In den Diskussionen um den Entwurf des Abschlussstatements forderten die USA, die EU und Japan einen Bezug auf die Überproduktion in der Stahlindustrie. Vertreter der EU warnten, eine gegenteilige Entscheidung könne sich negativ auf Chinas Versuche auswirken, den Status als „Marktwirtschaft“ in der Welthandelsorganisation (WTO) zu erlangen. Peking ist sehr auf diesen Status aus, über den zum Ende des Jahres entschieden wird, weil er die Möglichkeiten anderer Länder begrenzt, gegen seine Handelspolitik vorzugehen.

Der erste Vorschlag lautete, die Organisation für wirtschaftliche Zusammenarbeit und Entwicklung (OECD) solle eine solche Überwachung durchführen. Ein solcher Vorschlag erinnert an nichts weniger als an die Zeiten der imperialistischen Herrschaft über die Kolonien. Doch nachdem Indien mehrere Einwände erhoben und darauf hingewiesen hatte, dass weder es selbst noch China OECD-Mitglieder sind, wurde der Vorschlag abgeändert. Nun soll bis 2017 soll ein „globales Forum für überschüssige Stahlkapazität“ eingerichtet werden, wobei die OECD helfen soll.

In Wirklichkeit könnte der gesamte produzierte Stahl für dringend benötigte Infrastrukturprojekte auf der ganzen Welt benutzt werden.

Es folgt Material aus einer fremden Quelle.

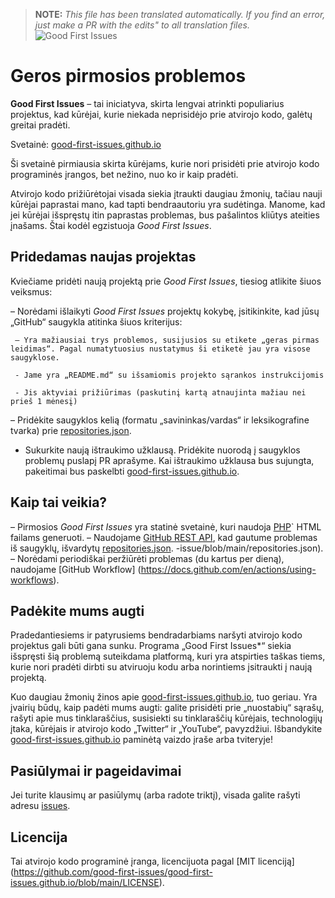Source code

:>**NOTE:** _This file has been translated automatically. If you find an error, just make a PR with the edits" to all translation files._
![Good First Issues](../assets/github/social-preview.png)

# Geros pirmosios problemos

**Good First Issues** – tai iniciatyva, skirta lengvai atrinkti populiarius projektus, kad kūrėjai, kurie niekada neprisidėjo prie atvirojo kodo, galėtų greitai pradėti.

Svetainė: [good-first-issues.github.io](https://good-first-issues.github.io)

Ši svetainė pirmiausia skirta kūrėjams, kurie nori prisidėti prie atvirojo kodo programinės įrangos, bet nežino, nuo ko ir kaip pradėti.

Atvirojo kodo prižiūrėtojai visada siekia įtraukti daugiau žmonių, tačiau nauji kūrėjai paprastai mano, kad tapti bendraautoriu yra sudėtinga. Manome, kad jei kūrėjai išspręstų itin paprastas problemas, bus pašalintos kliūtys ateities įnašams. Štai kodėl egzistuoja *Good First Issues*.

## Pridedamas naujas projektas

Kviečiame pridėti naują projektą prie *Good First Issues*, tiesiog atlikite šiuos veiksmus:

– Norėdami išlaikyti *Good First Issues* projektų kokybę, įsitikinkite, kad jūsų „GitHub“ saugykla atitinka šiuos kriterijus:

     – Yra mažiausiai trys problemos, susijusios su etikete „geras pirmas leidimas“. Pagal numatytuosius nustatymus ši etiketė jau yra visose saugyklose.

     - Jame yra „README.md“ su išsamiomis projekto sąrankos instrukcijomis

     - Jis aktyviai prižiūrimas (paskutinį kartą atnaujinta mažiau nei prieš 1 mėnesį)

– Pridėkite saugyklos kelią (formatu „savininkas/vardas“ ir leksikografine tvarka) prie [repositories.json](https://github.com/gomzyakov/good-first-issue/blob/main/repositories.json).

- Sukurkite naują ištraukimo užklausą. Pridėkite nuorodą į saugyklos problemų puslapį PR aprašyme. Kai ištraukimo užklausa bus sujungta, pakeitimai bus paskelbti [good-first-issues.github.io](https://good-first-issues.github.io).

## Kaip tai veikia?

– Pirmosios *Good First Issues* yra statinė svetainė, kuri naudoja [PHP](https://www.php.net)` HTML failams generuoti.
– Naudojame [GitHub REST API](https://docs.github.com/en/rest), kad gautume problemas iš saugyklų, išvardytų [repositories.json](https://github.com/gomzyakov/good-first). -issue/blob/main/repositories.json).
– Norėdami periodiškai peržiūrėti problemas (du kartus per dieną), naudojame [GitHub Workflow] (https://docs.github.com/en/actions/using-workflows).

## Padėkite mums augti

Pradedantiesiems ir patyrusiems bendradarbiams naršyti atvirojo kodo projektus gali būti gana sunku. Programa „Good First Issues*“ siekia išspręsti šią problemą suteikdama platformą, kuri yra atspirties taškas tiems, kurie nori pradėti dirbti su atviruoju kodu arba norintiems įsitraukti į naują projektą.

Kuo daugiau žmonių žinos apie [good-first-issues.github.io](https://good-first-issues.github.io), tuo geriau. Yra įvairių būdų, kaip padėti mums augti: galite prisidėti prie „nuostabių“ sąrašų, rašyti apie mus tinklaraščius, susisiekti su tinklaraščių kūrėjais, technologijų įtaka, kūrėjais ir atvirojo kodo „Twitter“ ir „YouTube“, pavyzdžiui. Išbandykite [good-first-issues.github.io](https://good-first-issues.github.io) paminėtą vaizdo įraše arba tviteryje!

## Pasiūlymai ir pageidavimai

Jei turite klausimų ar pasiūlymų (arba radote triktį), visada galite rašyti adresu [issues](https://github.com/good-first-issues/good-first-issues.github.io/issues).

## Licencija

Tai atvirojo kodo programinė įranga, licencijuota pagal [MIT licenciją] (https://github.com/good-first-issues/good-first-issues.github.io/blob/main/LICENSE).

Dass die „Überkapazität“ der Stahlproduktion dennoch ein zentrales Thema beim G20-Gipfel ist, verdeutlicht die zunehmende Krise des Profitsystems.

Die Spannungen auf dem Gipfel blieben freilich nicht auf die Stahlproduktion oder die Beziehungen zwischen China und anderen Großmächten beschränkt.

Als Antwort auf die Kritik der USA an der Entscheidung der EU, Apple zur Nachzahlung von dreizehn Milliarden Dollar zu verurteilen, wies Juncker den Vorwurf zurück, Apple sei als amerikanisches Unternehmen gezielt ausgewählt worden. Er erklärte, frühere derartige Urteile hätten sich auch gegen europäische Unternehmen gerichtet: „Es handelt sich nicht um eine Entscheidung gegen die Vereinigten Staaten.“

Im Vorfeld des Urteils gegen Apple hatten Deutschland und Frankreich erklärt, dass bei den Verhandlungen über das Freihandelsabkommen TTIP zwischen der EU und den USA kaum eine Chance auf einen erfolgreichen Abschluss besteht. Der deutsche Wirtschaftsminister und Vizekanzler Sigmar Gabriel hatte letzte Woche im ZDF-Sommerinterview erklärt, die Verhandlungen seien „de facto gescheitert“, weil sich die Europäer natürlich nicht den Forderungen der USA unterwerfen könnten.

Die Transpazifische Partnerschaft (TPP), ein Handels- und Investitionsabkommen mit zwölf Staaten aus der asiatisch-pazifischen Region, von dem China ausgeschlossen ist, wurde im Prinzip zwar abgeschlossen, doch besteht im amerikanischen Kongress noch Widerstand dagegen. Der Premierminister von Singapur, Lee Hsien Loong, warnte daher letzte Woche vor den Folgen eines Scheiterns der TPP. Die Obama-Regierung hatte deutlich gemacht, dass das Abkommen die wirtschaftliche Komponente ihres gegen China gerichteten „Pivot to Asia“ ist.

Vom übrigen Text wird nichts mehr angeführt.